#### [Stored data entries]
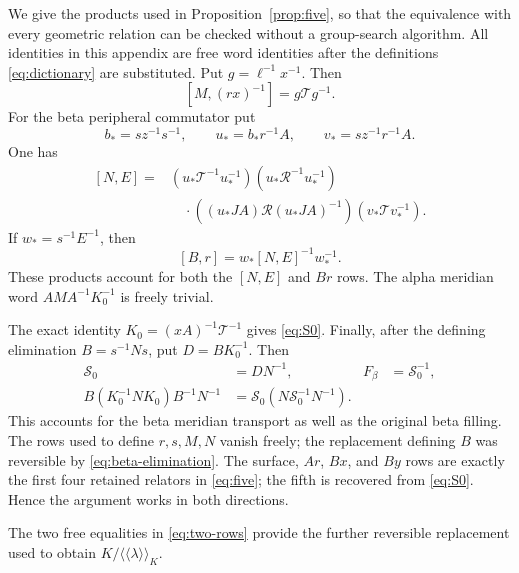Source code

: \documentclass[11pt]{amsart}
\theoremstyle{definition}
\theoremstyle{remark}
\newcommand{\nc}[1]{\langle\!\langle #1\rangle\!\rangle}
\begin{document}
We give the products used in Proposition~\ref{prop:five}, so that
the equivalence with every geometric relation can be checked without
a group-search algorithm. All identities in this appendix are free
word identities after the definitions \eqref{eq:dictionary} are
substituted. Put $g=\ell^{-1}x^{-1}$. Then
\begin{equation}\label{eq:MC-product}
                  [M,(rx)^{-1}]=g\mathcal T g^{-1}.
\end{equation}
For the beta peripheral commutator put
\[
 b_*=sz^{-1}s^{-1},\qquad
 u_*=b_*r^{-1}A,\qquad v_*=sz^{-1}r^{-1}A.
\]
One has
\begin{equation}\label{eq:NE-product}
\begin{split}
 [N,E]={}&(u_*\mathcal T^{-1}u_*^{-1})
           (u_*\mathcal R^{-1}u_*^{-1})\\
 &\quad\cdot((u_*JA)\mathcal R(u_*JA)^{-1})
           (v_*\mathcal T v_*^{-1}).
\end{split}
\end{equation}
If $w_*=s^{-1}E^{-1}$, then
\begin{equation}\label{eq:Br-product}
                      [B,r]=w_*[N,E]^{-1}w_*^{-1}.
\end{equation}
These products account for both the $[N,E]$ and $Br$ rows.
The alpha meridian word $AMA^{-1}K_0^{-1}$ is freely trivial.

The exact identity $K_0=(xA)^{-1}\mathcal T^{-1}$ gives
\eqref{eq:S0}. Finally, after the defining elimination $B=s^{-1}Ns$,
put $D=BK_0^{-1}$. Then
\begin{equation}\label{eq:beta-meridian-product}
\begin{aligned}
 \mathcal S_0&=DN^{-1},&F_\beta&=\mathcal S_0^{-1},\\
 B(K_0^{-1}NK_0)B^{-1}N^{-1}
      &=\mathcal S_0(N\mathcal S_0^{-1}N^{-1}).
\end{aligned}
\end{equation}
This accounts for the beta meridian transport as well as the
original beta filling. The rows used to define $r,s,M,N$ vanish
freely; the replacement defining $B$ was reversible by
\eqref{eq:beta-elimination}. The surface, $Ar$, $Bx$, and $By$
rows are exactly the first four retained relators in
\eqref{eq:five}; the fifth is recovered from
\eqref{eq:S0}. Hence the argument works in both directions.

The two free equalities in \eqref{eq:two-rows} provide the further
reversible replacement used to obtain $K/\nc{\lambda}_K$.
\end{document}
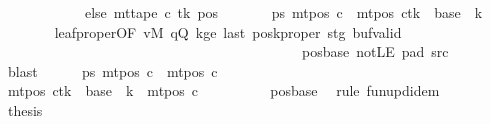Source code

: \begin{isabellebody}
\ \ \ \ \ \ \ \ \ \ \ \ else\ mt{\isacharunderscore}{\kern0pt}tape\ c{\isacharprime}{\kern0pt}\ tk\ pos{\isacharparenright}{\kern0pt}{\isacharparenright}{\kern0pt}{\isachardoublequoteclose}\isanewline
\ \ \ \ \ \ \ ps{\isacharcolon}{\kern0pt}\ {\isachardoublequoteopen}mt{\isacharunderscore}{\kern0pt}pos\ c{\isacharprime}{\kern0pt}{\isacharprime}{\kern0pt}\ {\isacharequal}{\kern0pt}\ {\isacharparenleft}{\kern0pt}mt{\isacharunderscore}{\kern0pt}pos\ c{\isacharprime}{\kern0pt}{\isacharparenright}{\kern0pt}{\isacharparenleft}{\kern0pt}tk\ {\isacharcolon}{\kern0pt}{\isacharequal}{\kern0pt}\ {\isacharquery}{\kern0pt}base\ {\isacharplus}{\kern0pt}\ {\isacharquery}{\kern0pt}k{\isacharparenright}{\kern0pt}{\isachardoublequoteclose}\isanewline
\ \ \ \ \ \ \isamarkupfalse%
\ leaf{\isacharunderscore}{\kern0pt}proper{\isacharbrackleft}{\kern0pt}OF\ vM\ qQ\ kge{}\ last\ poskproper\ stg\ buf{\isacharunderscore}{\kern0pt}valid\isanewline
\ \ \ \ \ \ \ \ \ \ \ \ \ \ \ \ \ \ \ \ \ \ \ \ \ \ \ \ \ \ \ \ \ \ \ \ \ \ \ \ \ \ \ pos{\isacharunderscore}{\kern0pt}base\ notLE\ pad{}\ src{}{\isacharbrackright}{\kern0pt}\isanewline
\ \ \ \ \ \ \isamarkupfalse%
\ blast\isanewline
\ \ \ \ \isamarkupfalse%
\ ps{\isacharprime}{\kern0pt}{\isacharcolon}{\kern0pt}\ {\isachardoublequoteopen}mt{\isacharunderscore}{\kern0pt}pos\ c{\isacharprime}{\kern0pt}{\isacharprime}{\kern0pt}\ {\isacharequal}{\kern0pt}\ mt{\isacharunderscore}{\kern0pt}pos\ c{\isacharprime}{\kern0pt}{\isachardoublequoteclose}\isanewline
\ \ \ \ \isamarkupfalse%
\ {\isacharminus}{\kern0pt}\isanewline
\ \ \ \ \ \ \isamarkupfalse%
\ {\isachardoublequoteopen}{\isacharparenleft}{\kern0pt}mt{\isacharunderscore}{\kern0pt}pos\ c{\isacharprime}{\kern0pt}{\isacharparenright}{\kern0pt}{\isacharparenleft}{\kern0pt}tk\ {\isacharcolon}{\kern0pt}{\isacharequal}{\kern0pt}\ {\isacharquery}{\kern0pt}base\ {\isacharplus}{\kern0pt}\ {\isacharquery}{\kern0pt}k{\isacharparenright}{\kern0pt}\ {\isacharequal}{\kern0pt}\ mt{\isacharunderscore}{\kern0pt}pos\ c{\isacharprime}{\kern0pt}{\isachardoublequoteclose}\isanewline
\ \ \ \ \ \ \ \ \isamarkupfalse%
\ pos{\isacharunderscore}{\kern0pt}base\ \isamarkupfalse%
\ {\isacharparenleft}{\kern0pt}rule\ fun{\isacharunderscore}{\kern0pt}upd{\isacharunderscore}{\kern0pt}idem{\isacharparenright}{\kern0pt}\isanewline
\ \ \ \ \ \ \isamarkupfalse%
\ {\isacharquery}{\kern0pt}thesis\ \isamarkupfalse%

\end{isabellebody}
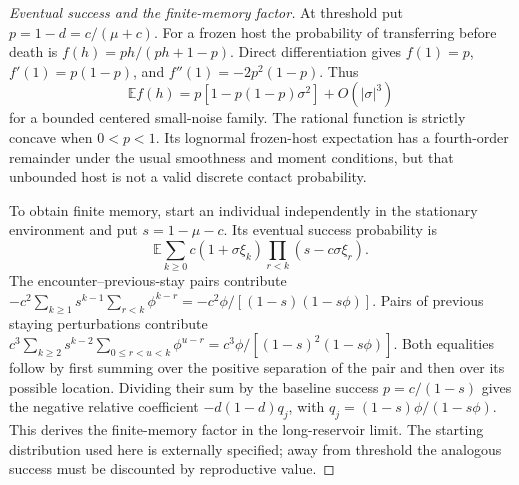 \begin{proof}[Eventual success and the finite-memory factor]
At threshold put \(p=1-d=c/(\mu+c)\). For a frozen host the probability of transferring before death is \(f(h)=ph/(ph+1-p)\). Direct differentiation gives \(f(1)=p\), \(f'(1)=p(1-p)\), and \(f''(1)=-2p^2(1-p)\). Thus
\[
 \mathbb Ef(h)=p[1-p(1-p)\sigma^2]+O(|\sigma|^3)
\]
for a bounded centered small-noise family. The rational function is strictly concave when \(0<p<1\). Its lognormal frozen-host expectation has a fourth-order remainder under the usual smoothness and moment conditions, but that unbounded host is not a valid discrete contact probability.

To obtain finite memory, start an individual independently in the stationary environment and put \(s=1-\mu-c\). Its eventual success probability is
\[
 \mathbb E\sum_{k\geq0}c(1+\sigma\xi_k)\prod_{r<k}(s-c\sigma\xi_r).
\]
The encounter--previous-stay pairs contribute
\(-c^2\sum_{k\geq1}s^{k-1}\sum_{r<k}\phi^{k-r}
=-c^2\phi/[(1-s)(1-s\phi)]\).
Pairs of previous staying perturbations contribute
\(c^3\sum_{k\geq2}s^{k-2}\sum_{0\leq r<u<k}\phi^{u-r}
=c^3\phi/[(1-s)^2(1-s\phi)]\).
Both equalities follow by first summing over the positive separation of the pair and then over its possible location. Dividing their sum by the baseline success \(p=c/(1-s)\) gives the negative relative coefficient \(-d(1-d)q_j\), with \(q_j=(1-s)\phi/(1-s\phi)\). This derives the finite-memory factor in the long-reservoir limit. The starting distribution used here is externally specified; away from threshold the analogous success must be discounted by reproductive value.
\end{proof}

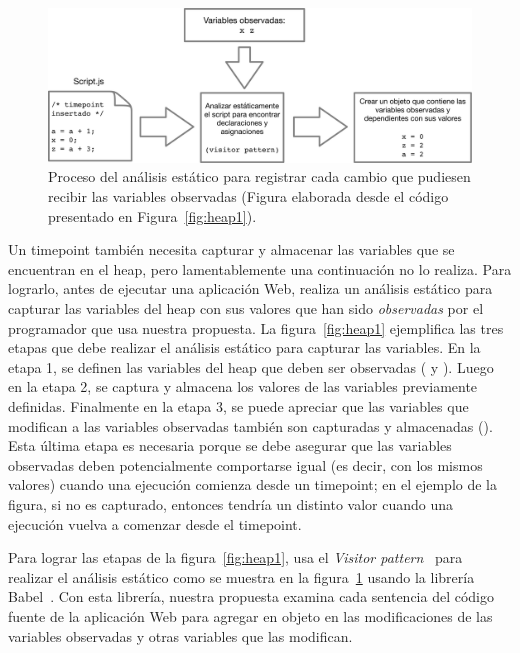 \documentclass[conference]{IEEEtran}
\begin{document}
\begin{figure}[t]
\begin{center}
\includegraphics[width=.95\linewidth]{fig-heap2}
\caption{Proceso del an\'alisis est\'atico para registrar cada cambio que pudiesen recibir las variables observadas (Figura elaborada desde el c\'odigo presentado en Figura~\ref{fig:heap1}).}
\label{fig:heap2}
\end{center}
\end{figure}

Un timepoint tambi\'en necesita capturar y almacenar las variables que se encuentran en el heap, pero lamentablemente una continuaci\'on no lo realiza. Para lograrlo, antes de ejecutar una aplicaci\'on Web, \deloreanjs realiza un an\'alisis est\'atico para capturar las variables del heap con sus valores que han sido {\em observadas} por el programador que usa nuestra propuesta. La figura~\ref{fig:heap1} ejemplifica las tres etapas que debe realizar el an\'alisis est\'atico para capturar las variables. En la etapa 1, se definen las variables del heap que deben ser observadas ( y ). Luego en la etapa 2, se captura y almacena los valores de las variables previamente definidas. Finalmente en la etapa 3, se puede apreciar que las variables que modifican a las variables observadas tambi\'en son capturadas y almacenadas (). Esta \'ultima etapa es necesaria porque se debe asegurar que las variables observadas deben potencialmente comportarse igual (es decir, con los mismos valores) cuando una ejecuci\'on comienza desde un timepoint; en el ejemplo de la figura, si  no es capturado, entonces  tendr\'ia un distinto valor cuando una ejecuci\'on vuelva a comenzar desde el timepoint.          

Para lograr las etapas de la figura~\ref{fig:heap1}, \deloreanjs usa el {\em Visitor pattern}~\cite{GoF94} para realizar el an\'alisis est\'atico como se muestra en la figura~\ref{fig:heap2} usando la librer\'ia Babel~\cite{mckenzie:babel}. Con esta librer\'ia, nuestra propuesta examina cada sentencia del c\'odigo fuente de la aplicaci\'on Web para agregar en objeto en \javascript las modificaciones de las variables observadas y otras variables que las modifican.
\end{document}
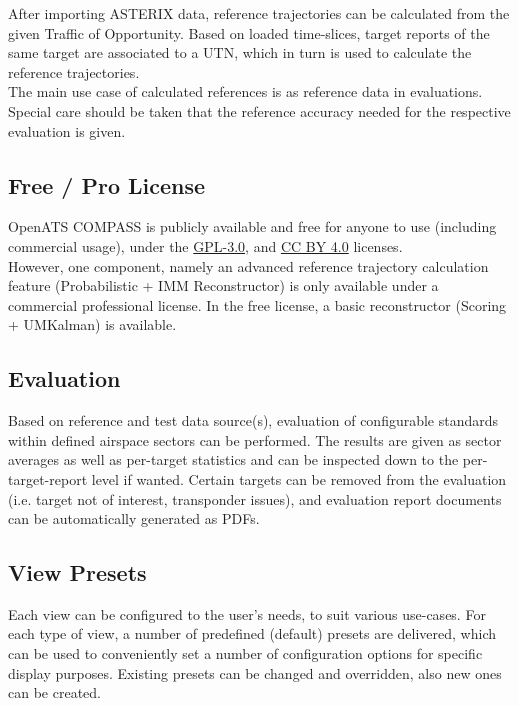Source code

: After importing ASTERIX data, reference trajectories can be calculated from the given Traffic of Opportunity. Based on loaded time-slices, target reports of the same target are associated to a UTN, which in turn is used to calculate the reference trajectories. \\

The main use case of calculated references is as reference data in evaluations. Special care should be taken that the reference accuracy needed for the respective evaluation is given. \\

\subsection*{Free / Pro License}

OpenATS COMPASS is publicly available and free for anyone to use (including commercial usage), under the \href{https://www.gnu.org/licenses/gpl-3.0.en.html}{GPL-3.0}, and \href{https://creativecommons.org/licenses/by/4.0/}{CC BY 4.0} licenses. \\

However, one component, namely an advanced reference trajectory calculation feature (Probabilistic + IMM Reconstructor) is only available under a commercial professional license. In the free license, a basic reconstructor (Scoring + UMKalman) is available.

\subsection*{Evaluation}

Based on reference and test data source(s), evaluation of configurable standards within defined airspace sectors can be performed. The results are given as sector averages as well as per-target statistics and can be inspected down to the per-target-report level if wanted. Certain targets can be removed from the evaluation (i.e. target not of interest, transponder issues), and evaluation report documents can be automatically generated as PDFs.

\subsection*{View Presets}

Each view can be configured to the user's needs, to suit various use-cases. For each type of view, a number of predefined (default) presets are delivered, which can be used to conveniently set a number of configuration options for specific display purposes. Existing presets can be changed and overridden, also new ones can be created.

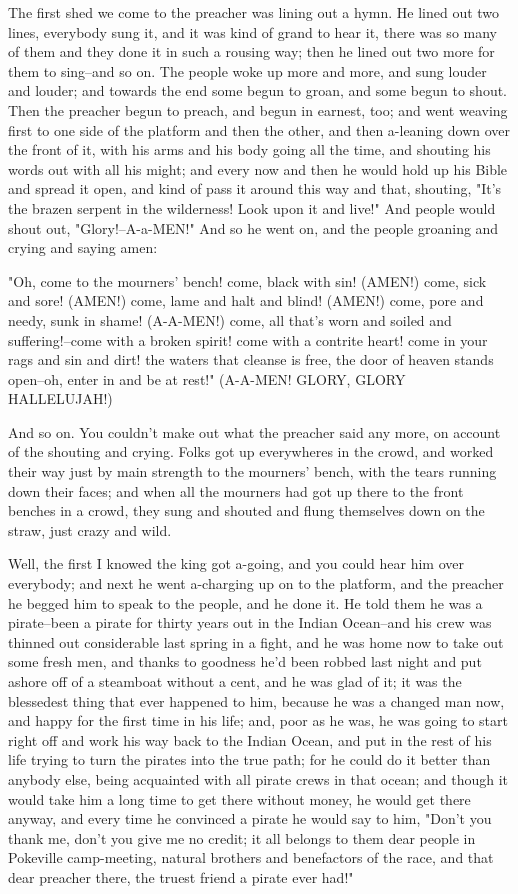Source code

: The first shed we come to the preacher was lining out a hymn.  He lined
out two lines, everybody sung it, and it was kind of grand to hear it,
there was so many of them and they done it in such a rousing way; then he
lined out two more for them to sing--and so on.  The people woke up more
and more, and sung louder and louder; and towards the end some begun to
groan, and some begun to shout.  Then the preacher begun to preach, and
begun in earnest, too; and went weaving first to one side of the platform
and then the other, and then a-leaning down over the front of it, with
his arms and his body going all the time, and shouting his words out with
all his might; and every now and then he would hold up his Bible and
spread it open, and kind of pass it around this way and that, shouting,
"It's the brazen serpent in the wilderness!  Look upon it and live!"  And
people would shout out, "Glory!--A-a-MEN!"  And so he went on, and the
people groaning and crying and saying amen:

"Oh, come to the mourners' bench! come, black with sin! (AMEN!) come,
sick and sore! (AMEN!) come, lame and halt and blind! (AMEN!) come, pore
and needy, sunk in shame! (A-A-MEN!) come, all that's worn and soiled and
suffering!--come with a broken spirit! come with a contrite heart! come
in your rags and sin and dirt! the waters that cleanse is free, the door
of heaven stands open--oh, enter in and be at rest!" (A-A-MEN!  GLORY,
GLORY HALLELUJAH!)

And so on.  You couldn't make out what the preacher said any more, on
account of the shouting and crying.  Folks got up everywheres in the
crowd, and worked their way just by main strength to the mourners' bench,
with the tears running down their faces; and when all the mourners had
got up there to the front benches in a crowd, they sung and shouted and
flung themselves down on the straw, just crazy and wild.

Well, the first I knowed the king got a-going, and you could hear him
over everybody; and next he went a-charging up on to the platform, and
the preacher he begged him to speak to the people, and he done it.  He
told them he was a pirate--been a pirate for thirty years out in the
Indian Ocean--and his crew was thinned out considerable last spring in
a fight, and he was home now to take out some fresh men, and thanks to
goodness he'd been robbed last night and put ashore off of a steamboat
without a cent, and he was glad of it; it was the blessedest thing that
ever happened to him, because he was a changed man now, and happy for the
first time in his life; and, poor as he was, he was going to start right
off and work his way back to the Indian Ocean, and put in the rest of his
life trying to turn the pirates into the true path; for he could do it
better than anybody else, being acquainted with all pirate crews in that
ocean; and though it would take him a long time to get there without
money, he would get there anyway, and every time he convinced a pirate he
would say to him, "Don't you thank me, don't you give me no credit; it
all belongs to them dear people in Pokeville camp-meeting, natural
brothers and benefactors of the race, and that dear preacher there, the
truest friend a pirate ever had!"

#### [Prompt]
Copy exactly what appears in the entries, beginning with the first line and ending with the line that has "We give the", but not the pictures.

#### [Result below]
Source code

: \documentclass[11pt]{amsart}
\theoremstyle{definition}
\theoremstyle{remark}
\newcommand{\nc}[1]{\langle\!\langle #1\rangle\!\rangle}
\begin{document}
We give the products used in Proposition~\ref{prop:five}, so that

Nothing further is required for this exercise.